Starting at the line with "is $512 \times 512$" and going on through the line with "for the current", reproduce each line in the records below exactly and nothing more.

BEGIN Material provided

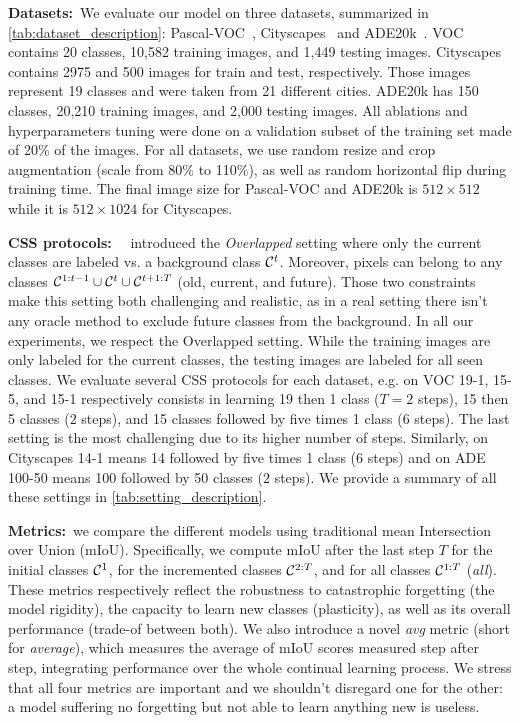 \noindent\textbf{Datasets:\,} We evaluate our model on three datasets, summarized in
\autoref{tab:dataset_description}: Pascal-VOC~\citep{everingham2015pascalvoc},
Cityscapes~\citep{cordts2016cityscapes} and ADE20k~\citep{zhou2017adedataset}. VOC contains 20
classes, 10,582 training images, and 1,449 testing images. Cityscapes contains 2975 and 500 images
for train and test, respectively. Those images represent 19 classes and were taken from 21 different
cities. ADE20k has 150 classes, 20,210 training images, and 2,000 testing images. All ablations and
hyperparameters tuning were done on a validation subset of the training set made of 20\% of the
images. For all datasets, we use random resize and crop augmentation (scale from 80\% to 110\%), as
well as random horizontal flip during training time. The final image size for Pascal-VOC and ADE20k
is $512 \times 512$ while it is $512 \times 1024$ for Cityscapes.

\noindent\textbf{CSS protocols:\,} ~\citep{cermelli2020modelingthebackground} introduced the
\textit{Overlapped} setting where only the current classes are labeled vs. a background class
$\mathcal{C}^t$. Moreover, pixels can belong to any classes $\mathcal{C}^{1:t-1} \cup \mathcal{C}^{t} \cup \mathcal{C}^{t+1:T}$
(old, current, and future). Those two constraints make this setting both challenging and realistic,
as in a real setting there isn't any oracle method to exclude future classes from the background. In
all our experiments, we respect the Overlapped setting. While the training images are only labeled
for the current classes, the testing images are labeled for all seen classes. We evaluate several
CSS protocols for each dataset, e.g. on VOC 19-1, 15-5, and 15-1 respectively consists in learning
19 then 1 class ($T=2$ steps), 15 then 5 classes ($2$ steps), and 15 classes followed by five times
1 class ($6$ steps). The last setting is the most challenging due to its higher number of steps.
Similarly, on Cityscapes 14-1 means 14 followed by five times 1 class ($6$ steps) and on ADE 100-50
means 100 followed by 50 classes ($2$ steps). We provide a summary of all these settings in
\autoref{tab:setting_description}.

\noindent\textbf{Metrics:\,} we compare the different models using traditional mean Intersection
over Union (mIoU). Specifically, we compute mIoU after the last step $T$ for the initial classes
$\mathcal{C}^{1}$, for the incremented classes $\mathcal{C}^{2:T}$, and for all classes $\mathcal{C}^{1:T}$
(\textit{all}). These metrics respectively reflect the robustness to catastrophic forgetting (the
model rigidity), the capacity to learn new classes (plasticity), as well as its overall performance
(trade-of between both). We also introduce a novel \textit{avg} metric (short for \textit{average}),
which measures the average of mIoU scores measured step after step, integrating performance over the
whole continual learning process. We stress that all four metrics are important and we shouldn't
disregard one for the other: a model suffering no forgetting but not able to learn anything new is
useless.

END Material provided

[Problem solution]:
is $512 \times 512$ while it is $512 \times 1024$ for Cityscapes.

\noindent\textbf{CSS protocols:\,} ~\citep{cermelli2020modelingthebackground} introduced the
\textit{Overlapped} setting where only the current classes are labeled vs. a background class
$\mathcal{C}^t$. Moreover, pixels can belong to any classes $\mathcal{C}^{1:t-1} \cup \mathcal{C}^{t} \cup \mathcal{C}^{t+1:T}$
(old, current, and future). Those two constraints make this setting both challenging and realistic,
as in a real setting there isn't any oracle method to exclude future classes from the background. In
all our experiments, we respect the Overlapped setting. While the training images are only labeled
for the current classes, the testing images are labeled for all seen classes. We evaluate several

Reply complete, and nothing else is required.